John Fine a écrit :
I was curious, so I tried running your benchmark. It was too fast for
meaningful results, so I increased the counts int the calls to
simple_playout_benchmark::run and I noticed some negative and
generally unstable values for "clock cycles per playout".
So your code:
uint64 get_cc_time () volatile {
uint64 ret;
__asm__ __volatile__("rdtsc" : "=A" (ret) : :);
return ret;
}
gives me values that aren't even monotonic.
According to http://en.wikipedia.org/wiki/RDTSC
"With the advent of multi-core/hyperthreaded CPUs, systems with multiple
CPUs, and "hibernating" operating systems
<http://en.wikipedia.org/wiki/Operating_system>, the TSC cannot be
relied on to provide accurate results. The issue has two components:
rate of tick and whether all cores (processors) have identical values in
their time-keeping registers.

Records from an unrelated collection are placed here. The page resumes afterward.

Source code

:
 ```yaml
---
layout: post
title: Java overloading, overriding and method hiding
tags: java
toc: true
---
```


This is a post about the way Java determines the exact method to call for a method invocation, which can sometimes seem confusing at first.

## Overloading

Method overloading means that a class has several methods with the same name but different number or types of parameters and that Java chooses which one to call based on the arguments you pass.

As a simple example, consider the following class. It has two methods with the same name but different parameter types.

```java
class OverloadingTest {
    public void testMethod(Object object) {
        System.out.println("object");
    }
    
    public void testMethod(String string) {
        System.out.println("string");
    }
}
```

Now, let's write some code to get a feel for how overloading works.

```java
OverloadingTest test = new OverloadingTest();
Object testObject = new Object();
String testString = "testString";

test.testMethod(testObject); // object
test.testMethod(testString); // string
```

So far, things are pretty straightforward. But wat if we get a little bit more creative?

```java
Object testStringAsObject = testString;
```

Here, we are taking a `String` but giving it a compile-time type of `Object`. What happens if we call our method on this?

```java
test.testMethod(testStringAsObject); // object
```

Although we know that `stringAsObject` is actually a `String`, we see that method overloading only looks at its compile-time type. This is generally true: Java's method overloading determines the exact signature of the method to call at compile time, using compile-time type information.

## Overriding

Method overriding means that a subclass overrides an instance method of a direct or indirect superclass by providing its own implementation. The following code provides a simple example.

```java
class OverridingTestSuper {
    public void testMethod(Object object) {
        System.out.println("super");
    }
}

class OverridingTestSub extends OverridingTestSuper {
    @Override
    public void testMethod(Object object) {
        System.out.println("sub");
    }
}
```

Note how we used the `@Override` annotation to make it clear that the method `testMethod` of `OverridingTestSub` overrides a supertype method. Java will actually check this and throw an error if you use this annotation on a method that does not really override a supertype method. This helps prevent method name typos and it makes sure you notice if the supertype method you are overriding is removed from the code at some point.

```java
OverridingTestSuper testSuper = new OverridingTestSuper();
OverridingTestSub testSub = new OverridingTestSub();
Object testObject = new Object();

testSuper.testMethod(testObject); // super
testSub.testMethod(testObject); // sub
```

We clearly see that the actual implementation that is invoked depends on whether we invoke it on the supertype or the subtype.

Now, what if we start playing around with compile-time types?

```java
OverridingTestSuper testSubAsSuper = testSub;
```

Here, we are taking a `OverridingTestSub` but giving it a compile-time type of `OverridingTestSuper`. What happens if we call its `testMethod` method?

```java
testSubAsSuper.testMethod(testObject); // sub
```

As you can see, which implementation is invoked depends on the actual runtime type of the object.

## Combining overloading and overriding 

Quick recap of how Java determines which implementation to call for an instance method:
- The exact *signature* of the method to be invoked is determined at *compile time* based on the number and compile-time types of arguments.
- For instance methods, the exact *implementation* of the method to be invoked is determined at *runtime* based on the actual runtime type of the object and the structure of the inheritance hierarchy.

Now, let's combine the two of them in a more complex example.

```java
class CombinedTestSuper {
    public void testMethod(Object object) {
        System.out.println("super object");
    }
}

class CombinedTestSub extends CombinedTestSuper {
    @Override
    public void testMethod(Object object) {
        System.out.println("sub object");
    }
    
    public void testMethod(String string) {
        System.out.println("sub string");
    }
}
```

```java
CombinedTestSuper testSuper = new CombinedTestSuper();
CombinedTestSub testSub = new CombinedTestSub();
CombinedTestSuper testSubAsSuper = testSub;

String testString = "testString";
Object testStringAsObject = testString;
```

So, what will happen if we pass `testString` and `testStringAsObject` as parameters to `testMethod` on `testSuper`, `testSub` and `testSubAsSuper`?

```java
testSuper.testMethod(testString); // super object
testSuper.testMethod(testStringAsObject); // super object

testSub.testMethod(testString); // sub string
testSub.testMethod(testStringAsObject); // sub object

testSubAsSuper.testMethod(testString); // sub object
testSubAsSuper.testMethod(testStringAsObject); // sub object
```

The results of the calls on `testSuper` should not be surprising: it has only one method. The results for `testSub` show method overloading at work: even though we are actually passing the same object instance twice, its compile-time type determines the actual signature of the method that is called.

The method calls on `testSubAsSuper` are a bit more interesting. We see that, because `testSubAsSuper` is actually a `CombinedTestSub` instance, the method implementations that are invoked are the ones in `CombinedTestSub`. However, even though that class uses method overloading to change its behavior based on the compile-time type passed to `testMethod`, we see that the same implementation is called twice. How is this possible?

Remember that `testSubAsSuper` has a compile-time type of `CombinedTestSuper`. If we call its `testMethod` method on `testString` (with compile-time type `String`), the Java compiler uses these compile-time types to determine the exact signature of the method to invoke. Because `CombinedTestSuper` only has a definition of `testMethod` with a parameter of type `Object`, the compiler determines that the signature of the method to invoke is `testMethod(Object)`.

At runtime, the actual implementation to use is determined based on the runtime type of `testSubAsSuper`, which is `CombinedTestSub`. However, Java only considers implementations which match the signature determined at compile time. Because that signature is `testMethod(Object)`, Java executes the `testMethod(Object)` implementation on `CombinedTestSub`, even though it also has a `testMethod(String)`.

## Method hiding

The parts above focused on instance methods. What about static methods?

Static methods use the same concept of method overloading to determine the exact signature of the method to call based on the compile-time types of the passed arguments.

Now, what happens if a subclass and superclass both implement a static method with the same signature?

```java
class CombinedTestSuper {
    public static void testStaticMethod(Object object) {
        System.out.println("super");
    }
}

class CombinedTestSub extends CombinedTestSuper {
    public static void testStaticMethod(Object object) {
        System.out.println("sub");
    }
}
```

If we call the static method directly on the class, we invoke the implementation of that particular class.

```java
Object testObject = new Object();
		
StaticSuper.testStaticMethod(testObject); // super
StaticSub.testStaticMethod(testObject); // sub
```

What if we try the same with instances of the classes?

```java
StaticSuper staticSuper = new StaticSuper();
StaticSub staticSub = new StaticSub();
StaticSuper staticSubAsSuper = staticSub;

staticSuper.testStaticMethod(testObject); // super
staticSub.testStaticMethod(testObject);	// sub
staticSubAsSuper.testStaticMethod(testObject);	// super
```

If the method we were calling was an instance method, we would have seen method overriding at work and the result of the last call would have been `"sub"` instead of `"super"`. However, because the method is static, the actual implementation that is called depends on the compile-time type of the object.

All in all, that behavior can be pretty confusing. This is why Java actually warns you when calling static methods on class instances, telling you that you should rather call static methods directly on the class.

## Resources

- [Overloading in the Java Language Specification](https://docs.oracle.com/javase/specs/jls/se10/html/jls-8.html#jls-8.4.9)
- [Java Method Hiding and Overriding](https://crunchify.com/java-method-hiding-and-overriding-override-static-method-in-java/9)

There is no promise that the timestamp
counters of multiple CPUs on a single motherboard will be synchronized.
In such cases, programmers can only get reliable results by locking
their code to a single CPU. Even then, the CPU speed may change due to
power-saving measures taken by the OS or BIOS
<http://en.wikipedia.org/wiki/BIOS>, or the system may be hibernated and
later resumed (resetting the time stamp counter). Reliance on the time
stamp counter also reduces portability, as other processors my not have
a similar feature. Recent Intel processors include a constant rate TSC
(identified by the constant_tsc flag in Linux's /proc/cpuinfo). With
these processors the TSC reads at the processors maximum rate regardless
of the actual CPU running rate. While this makes time keeping more
consistent, it can skew benchmarks, where a certain amount of spin-up
time is spent at a lower clock rate before the OS switches the processor
to the higher rate. This has the effect of making things seem like they
require more processor cycles than they normally would."